Using the most efficient implementation allowable

So whilst it conceptually looks like each filter is transforming large buffered strings inside every filter, the expression is inspected to utilize the most efficient implementation allowable. At the same time filters are not statically bound to any implementation so you could for instance insert a Custom Filter before the Default Filters containing the same name and arguments count to have #Script execute your custom script methods instead, all whilst the script source code and intent remains untouched.

Intent-based code is easier to augment

If it was later discovered that some URLs were slow or rate-limited and you needed to introduce caching, your original C# code would require a fair amount of rework, in #Script you can simply add WithCache to call the urlContentsWithCache filter to return locally cached contents on subsequent requests.

{{ url |> urlContentsWithCache |> markdown }}

Simplified Language

As there's very little ceremony in #Script, a chain of filters looks like it's using its own DSL to accomplish each task and given implementing and registering custom filters is trivial you're encouraged to write the intent of your code first then implement any filters that are missing to realize its intent.

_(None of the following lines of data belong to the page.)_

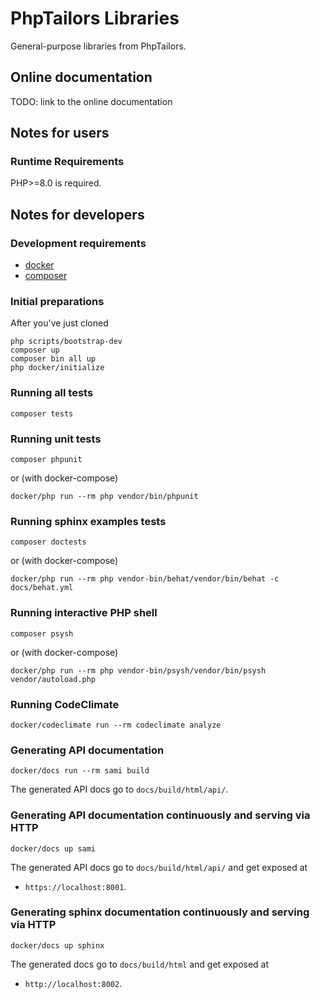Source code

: # PhpTailors Libraries

General-purpose libraries from PhpTailors.

## Online documentation

TODO: link to the online documentation

## Notes for users

### Runtime Requirements

PHP>=8.0 is required.

## Notes for developers

### Development requirements

- [docker](https://docker.com/)
- [composer](https://getcomposer.org/)

### Initial preparations

After you've just cloned

```shell
php scripts/bootstrap-dev
composer up
composer bin all up
php docker/initialize
```

### Running all tests

```shell
composer tests
```

### Running unit tests

```shell
composer phpunit
```

or (with docker-compose)

```shell
docker/php run --rm php vendor/bin/phpunit
```

### Running sphinx examples tests

```shell
composer doctests
```

or (with docker-compose)

```shell
docker/php run --rm php vendor-bin/behat/vendor/bin/behat -c docs/behat.yml
```

### Running interactive PHP shell

```shell
composer psysh
```

or (with docker-compose)

```shell
docker/php run --rm php vendor-bin/psysh/vendor/bin/psysh vendor/autoload.php
```

### Running CodeClimate

```shell
docker/codeclimate run --rm codeclimate analyze
```

### Generating API documentation

```shell
docker/docs run --rm sami build
```

The generated API docs go to ``docs/build/html/api/``.

### Generating API documentation continuously and serving via HTTP

```shell
docker/docs up sami
```

The generated API docs go to ``docs/build/html/api/`` and get exposed at

  - ``https://localhost:8001``.

### Generating sphinx documentation continuously and serving via HTTP

```shell
docker/docs up sphinx
```

The generated docs go to ``docs/build/html`` and get exposed at

  - ``http://localhost:8002``.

Once you've captured the intent of what you want to do, it's less likely to ever need to change, focus is instead on fixing any bugs and making the filter implementations as efficient as possible, which benefits all existing code using the same filter.

To improve readability and make it more approachable, #Script aims to normalize the mechanics of the underlying implementation from the code's intent so you can use the same syntax to access an argument, e.g. {{ arg }} as you would a filter without arguments {{ now }} and just like JavaScript you can use obj.Property syntax to access both a public property on a Type or an entry in a Dictionary.

Late-bound flexibility

There's no static coupling to concrete classes, static methods or other filters, ambiguous method exceptions or namespace collisions. Each filter is self-contained and can easily be shared and dropped into any Web App by registering them in a list. Inspired by the power and flexibility in Smalltalk and LISP, filters are late-bound at run-time to the first matching filter in the user-defined list of ScriptMethods. This ability to shadow filters enables high-level intent-based APIs decoupled from implementations which sendToAutoQuery leverages to automatically route filter invocations to the appropriate implementation depending of if it's an AutoQuery RDBMS or an AutoQuery Data request, masking their implementations as a transparent detail. This flexibility also makes it easy create proxies, intercept and inject behavior like logging or profiling without modifying existing script method implementations or script source code.